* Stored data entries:

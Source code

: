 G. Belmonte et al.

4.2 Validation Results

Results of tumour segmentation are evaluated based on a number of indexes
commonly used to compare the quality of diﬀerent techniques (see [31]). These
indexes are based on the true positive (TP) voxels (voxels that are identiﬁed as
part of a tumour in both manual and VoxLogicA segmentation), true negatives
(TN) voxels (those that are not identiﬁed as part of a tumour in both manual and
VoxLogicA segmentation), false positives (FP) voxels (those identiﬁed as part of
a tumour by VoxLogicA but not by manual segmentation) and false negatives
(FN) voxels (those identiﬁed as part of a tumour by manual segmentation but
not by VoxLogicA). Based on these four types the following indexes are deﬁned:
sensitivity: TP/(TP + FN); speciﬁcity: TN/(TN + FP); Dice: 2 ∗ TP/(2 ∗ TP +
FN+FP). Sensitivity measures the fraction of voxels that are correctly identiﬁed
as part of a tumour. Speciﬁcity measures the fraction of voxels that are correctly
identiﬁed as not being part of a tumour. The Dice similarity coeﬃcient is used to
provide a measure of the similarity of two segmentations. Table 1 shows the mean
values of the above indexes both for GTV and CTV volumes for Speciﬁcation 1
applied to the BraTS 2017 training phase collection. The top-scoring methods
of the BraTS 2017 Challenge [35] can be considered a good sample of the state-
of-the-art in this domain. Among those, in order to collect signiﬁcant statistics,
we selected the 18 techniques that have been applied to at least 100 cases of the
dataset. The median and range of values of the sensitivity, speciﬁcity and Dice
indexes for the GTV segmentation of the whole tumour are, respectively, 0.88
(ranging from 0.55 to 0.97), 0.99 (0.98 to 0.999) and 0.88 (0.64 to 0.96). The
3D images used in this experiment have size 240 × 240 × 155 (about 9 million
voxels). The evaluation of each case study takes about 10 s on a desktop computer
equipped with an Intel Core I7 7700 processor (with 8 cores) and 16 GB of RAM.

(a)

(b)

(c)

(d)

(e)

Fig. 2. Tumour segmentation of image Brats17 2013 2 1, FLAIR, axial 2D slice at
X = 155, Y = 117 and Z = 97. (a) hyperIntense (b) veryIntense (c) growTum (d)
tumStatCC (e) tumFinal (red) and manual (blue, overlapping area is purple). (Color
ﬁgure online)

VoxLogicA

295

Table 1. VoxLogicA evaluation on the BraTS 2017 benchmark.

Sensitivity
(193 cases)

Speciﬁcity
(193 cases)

* Task requirements:
Filter the entries above down to the lines that hold the word "applied", and copy those lines.

* Response to this exercise:
applied to the BraTS 2017 training phase collection. The top-scoring methods
we selected the 18 techniques that have been applied to at least 100 cases of the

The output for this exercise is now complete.